Search the entries below for "DEFAULT", and copy each line where it appears.

(SOURCE RECORDS)

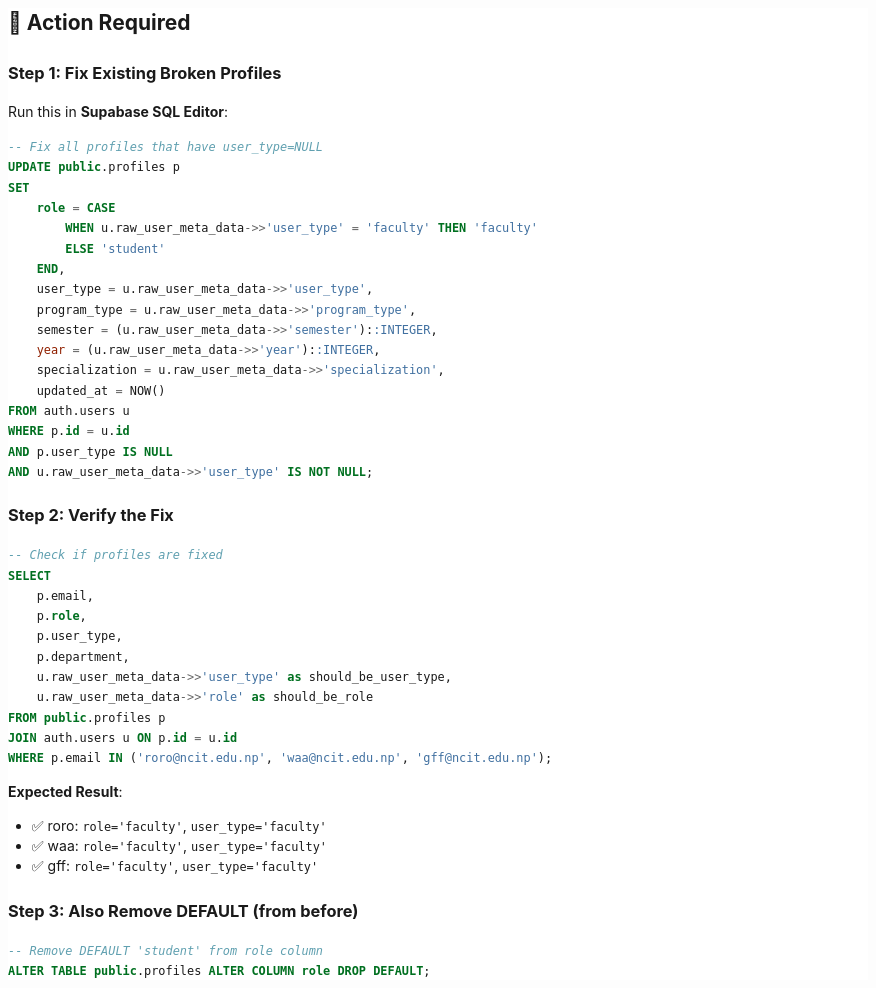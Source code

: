 
## 🚀 Action Required

### Step 1: Fix Existing Broken Profiles

Run this in **Supabase SQL Editor**:

```sql
-- Fix all profiles that have user_type=NULL
UPDATE public.profiles p
SET 
    role = CASE 
        WHEN u.raw_user_meta_data->>'user_type' = 'faculty' THEN 'faculty'
        ELSE 'student'
    END,
    user_type = u.raw_user_meta_data->>'user_type',
    program_type = u.raw_user_meta_data->>'program_type',
    semester = (u.raw_user_meta_data->>'semester')::INTEGER,
    year = (u.raw_user_meta_data->>'year')::INTEGER,
    specialization = u.raw_user_meta_data->>'specialization',
    updated_at = NOW()
FROM auth.users u
WHERE p.id = u.id
AND p.user_type IS NULL
AND u.raw_user_meta_data->>'user_type' IS NOT NULL;
```

### Step 2: Verify the Fix

```sql
-- Check if profiles are fixed
SELECT 
    p.email,
    p.role,
    p.user_type,
    p.department,
    u.raw_user_meta_data->>'user_type' as should_be_user_type,
    u.raw_user_meta_data->>'role' as should_be_role
FROM public.profiles p
JOIN auth.users u ON p.id = u.id
WHERE p.email IN ('roro@ncit.edu.np', 'waa@ncit.edu.np', 'gff@ncit.edu.np');
```

**Expected Result**:
- ✅ roro: `role='faculty'`, `user_type='faculty'`
- ✅ waa: `role='faculty'`, `user_type='faculty'`
- ✅ gff: `role='faculty'`, `user_type='faculty'`

### Step 3: Also Remove DEFAULT (from before)

```sql
-- Remove DEFAULT 'student' from role column
ALTER TABLE public.profiles ALTER COLUMN role DROP DEFAULT;
```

(End SOURCE RECORDS)

**TASK ANSWER:**
### Step 3: Also Remove DEFAULT (from before)
-- Remove DEFAULT 'student' from role column
ALTER TABLE public.profiles ALTER COLUMN role DROP DEFAULT;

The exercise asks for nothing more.